(REQUIRED WORK) Leaving out every line before the one with "- Images stored", write out the rest of the records below exactly.

+++ PROVIDED MATERIAL +++

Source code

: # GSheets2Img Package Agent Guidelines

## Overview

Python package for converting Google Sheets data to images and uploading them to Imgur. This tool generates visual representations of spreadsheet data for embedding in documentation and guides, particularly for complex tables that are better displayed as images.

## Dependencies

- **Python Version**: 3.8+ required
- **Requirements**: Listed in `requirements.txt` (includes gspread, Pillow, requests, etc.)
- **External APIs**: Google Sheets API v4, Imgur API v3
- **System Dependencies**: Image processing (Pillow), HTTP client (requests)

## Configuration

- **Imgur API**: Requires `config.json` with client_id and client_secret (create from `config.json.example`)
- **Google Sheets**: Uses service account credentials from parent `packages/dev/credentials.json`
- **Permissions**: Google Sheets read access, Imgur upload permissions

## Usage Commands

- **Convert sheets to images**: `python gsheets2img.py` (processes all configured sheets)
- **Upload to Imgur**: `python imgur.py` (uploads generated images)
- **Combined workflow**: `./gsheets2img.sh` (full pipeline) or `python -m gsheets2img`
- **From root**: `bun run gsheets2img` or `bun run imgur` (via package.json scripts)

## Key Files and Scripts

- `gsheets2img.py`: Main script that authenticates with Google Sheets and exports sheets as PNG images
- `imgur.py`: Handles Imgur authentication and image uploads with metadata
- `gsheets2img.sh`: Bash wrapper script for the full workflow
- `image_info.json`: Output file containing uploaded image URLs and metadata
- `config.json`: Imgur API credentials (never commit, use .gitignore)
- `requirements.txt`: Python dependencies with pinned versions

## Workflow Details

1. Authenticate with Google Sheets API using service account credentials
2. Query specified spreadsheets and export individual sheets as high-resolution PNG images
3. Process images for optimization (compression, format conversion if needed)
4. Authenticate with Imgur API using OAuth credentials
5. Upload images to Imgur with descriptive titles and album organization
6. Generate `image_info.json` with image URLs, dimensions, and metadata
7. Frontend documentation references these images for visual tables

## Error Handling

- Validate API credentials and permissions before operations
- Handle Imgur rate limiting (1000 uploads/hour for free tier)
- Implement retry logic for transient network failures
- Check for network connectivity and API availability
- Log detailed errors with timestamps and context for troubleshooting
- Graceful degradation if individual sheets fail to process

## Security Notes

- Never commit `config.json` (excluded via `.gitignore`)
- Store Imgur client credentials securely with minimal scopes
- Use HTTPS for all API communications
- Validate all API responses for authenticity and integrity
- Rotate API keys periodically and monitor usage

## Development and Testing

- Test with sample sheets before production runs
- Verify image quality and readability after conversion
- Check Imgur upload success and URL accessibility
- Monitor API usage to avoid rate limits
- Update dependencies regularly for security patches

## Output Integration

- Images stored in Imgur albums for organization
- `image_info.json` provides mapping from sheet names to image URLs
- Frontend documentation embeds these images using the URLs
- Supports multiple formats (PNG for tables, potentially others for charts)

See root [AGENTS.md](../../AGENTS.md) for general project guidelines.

+++

(FINAL ANSWER)
- Images stored in Imgur albums for organization
- `image_info.json` provides mapping from sheet names to image URLs
- Frontend documentation embeds these images using the URLs
- Supports multiple formats (PNG for tables, potentially others for charts)

See root [AGENTS.md](../../AGENTS.md) for general project guidelines.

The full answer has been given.